Le mascherine sono diventate obbligatorie nei luoghi chiusi e, in molte regioni, anche all’aperto. Alcune mascherine, come quelle chirurgiche, vanno buttate dopo il loro utilizzo, altre mascherine, come quelle FFP2 o di tessuto, fai da te o acquistate in farmacia, vengono invece riutilizzate ma, per fare questo, devono essere igienizzate dopo ogni utilizzo. Vediamo perché occorre igienizzare le mascherine dopo il loro utilizzo e come è possibile farlo.

Coronavirus, perché occorre igienizzare le mascherine

Le mascherine ci aiutano a proteggere noi stessi e gli altri, unite ad altre misure come il distanziamento sociale e l’igiene delle mani con acqua e sapone e soluzioni disinfettanti che contengano almeno il 60% di alcool. Proprio per questa funzione, però, materiale infetto può depositarsi sulla mascherina. Studi hanno osservato che il nuovo coronavirus resiste fuori dal corpo sulle superfici e che, sulle superfici esterne delle mascherine, può arrivare fino a 7 giorni (Chin et al, The Lancet, 2020). Quando togliamo la mascherina occorre quindi fare molta attenzione a sfilarla senza che la superficie esterna entri in contatto con il nostro viso e, subito dopo, lavarci bene le mani. Occorre poi igienizzare la mascherina, vediamo come. Le indicazioni che seguono sono frutto del lavoro degli scienziati e sono state pubblicate su riviste internazionali.

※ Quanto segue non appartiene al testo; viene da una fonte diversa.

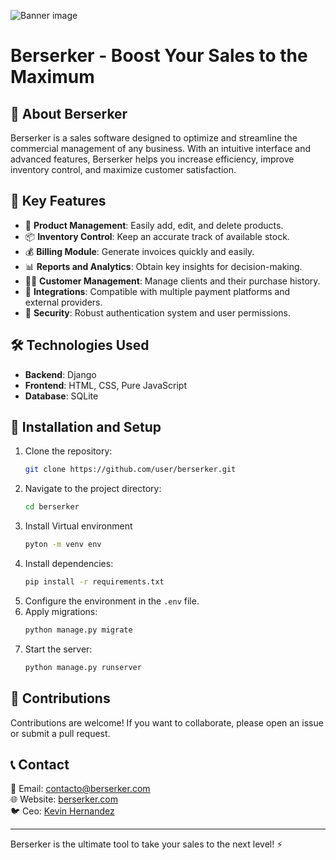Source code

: ![Banner image](https://form.quantum-staffing.com/wp-content/uploads/2025/04/BerserkerWelcome.png)

# Berserker - Boost Your Sales to the Maximum

## 🚀 About Berserker

Berserker is a sales software designed to optimize and streamline the commercial management of any business. With an intuitive interface and advanced features, Berserker helps you increase efficiency, improve inventory control, and maximize customer satisfaction.

## 🎯 Key Features

- 🛒 **Product Management**: Easily add, edit, and delete products.
- 📦 **Inventory Control**: Keep an accurate track of available stock.
- 💰 **Billing Module**: Generate invoices quickly and easily.
- 📊 **Reports and Analytics**: Obtain key insights for decision-making.
- 🧑‍💼 **Customer Management**: Manage clients and their purchase history.
- 🔄 **Integrations**: Compatible with multiple payment platforms and external providers.
- 🔐 **Security**: Robust authentication system and user permissions.

## 🛠️ Technologies Used

- **Backend**: Django
- **Frontend**: HTML, CSS, Pure JavaScript
- **Database**: SQLite

## 📌 Installation and Setup

1. Clone the repository:
   ```sh
   git clone https://github.com/user/berserker.git
   ```
2. Navigate to the project directory:
   ```sh
   cd berserker
   ```
3. Install Virtual environment
   ```sh
   pyton -m venv env
   ```
4. Install dependencies:
   ```sh
   pip install -r requirements.txt
   ```
5. Configure the environment in the `.env` file.
6. Apply migrations:
   ```sh
   python manage.py migrate
   ```
7. Start the server:
   ```sh
   python manage.py runserver
   ```

## 📢 Contributions

Contributions are welcome! If you want to collaborate, please open an issue or submit a pull request.


## 📞 Contact

📧 Email: [contacto@berserker.com](mailto\:kevin.hernandez25@zohomail.com)\
🌐 Website: [berserker.com](https://berserker-v2.mailerpage.io/)\
🐦 Ceo: [Kevin Hernandez](https://www.linkedin.com/in/kevin-hernandez-431464235/)

---
Berserker is the ultimate tool to take your sales to the next level! ⚡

Coronavirus, come igienizzare le mascherine

Esistono diversi modi per distruggere il virus ma è anche importante preservare il potere filtrante della maschera. Infatti, le mascherine sono pensate per opporsi al passaggio del virus con una barriera meccanica, cioè il percorso per le particelle più grosse diventa troppo tortuoso per riuscire a proseguire, e con una barriera elettrostatica, capace di attrarre e trattenere anche le particelle più piccole. L’alcool e la candeggina distruggono la carica elettrostatica della mascherina che, come abbiamo visto, è vitale per la sua funzione. Gli scienziati hanno osservato che, dopo solo un trattamento con alcool, il potere filtrante della mascherina era calato da 96% a 56% mentre con la candeggina fino al 73% (Liao et al, ACS Nano, 2020). Per chi da casa deve igienizzare la mascherina e non ha a disposizione una strumentazione che si trova in ospedale viene consigliato di sottoporre la mascherina al calore, in questo modo. Si immerge la mascherina in acqua calda ad una temperatura superiore a 56° C, in genere tra 60 e 80° C, per 30 minuti. Poi, per ripristinare la barriera elettrostatica, la mascherina viene asciugata con un phon non statico per 10 minuti. Per fare il test della barriera elettrostatica basta avvicinare alla mascherina pezzettini di carta e verificare che vengano attratti (Mackanzie et al, Engineering, 2020). Questo metodo va bene per mascherine tipo FFP2 ma non per quelle in tessuto. In questo caso, il consiglio è di lavarle in lavatrice seguendo le indicazioni del produttore. In ogni caso, sia che si tratti di mascherine in tessuto che FFP2, è possibile riutilizzarle solo per un limitato numero di volte. In genere, nelle raccomandazioni sulle confezioni vengono indicati 50 trattamenti di igienizzazione, poi la mascherina va cambiata.